## [WHAT IS REQUIRED]
Which lines of the entries below contain the string "interest"? Copy each one.

Source texts of formatted documents:
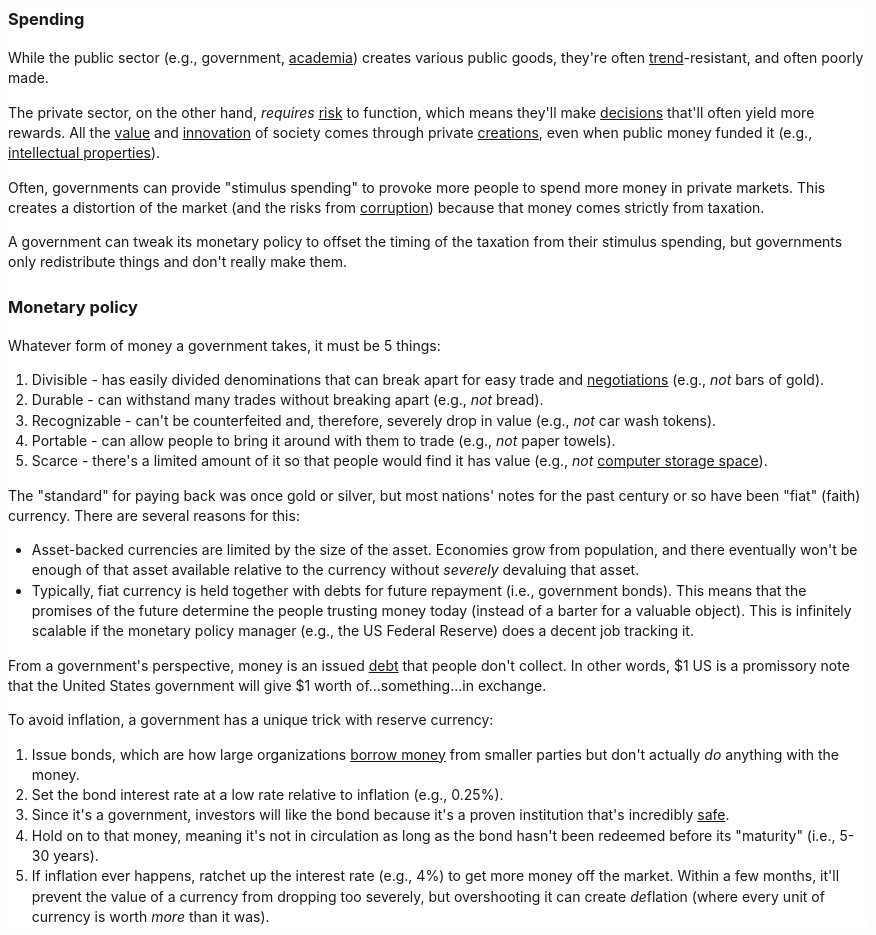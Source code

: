 ### Spending

While the public sector (e.g., government, [academia](education.md)) creates various public goods, they're often [trend](trends.md)-resistant, and often poorly made.

The private sector, on the other hand, *requires* [risk](socialrisk.md) to function, which means they'll make [decisions](decisions.md) that'll often yield more rewards. All the [value](values-quality.md) and [innovation](mind-creativity.md) of society comes through private [creations](creations.md), even when public money funded it (e.g., [intellectual properties](legal-ip.md)).

Often, governments can provide "stimulus spending" to provoke more people to spend more money in private markets. This creates a distortion of the market (and the risks from [corruption](mgmt-badsystems.md)) because that money comes strictly from taxation.

A government can tweak its monetary policy to offset the timing of the taxation from their stimulus spending, but governments only redistribute things and don't really make them.

### Monetary policy

Whatever form of money a government takes, it must be 5 things:

1. Divisible - has easily divided denominations that can break apart for easy trade and [negotiations](people-conflicts-negotiation.md) (e.g., *not* bars of gold).
2. Durable - can withstand many trades without breaking apart (e.g., *not* bread).
3. Recognizable - can't be counterfeited and, therefore, severely drop in value (e.g., *not* car wash tokens).
4. Portable - can allow people to bring it around with them to trade (e.g., *not* paper towels).
5. Scarce - there's a limited amount of it so that people would find it has value (e.g., *not* [computer storage space](computers-memory.md)).

The "standard" for paying back was once gold or silver, but most nations' notes for the past century or so have been "fiat" (faith) currency. There are several reasons for this:

- Asset-backed currencies are limited by the size of the asset. Economies grow from population, and there eventually won't be enough of that asset available relative to the currency without *severely* devaluing that asset.
- Typically, fiat currency is held together with debts for future repayment (i.e., government bonds). This means that the promises of the future determine the people trusting money today (instead of a barter for a valuable object). This is infinitely scalable if the monetary policy manager (e.g., the US Federal Reserve) does a decent job tracking it.

From a government's perspective, money is an issued [debt](money-2_debt.md) that people don't collect. In other words, $1 US is a promissory note that the United States government will give $1 worth of...something...in exchange.

To avoid inflation, a government has a unique trick with reserve currency:

1. Issue bonds, which are how large organizations [borrow money](money-2_debt.md) from smaller parties but don't actually *do* anything with the money.
2. Set the bond interest rate at a low rate relative to inflation (e.g., 0.25%).
3. Since it's a government, investors will like the bond because it's a proven institution that's incredibly [safe](safety.md).
4. Hold on to that money, meaning it's not in circulation as long as the bond hasn't been redeemed before its "maturity" (i.e., 5-30 years).
5. If inflation ever happens, ratchet up the interest rate (e.g., 4%) to get more money off the market. Within a few months, it'll prevent the value of a currency from dropping too severely, but overshooting it can create *de*flation (where every unit of currency is worth *more* than it was).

## [WRITTEN REPLY]
2. Set the bond interest rate at a low rate relative to inflation (e.g., 0.25%).
5. If inflation ever happens, ratchet up the interest rate (e.g., 4%) to get more money off the market. Within a few months, it'll prevent the value of a currency from dropping too severely, but overshooting it can create *de*flation (where every unit of currency is worth *more* than it was).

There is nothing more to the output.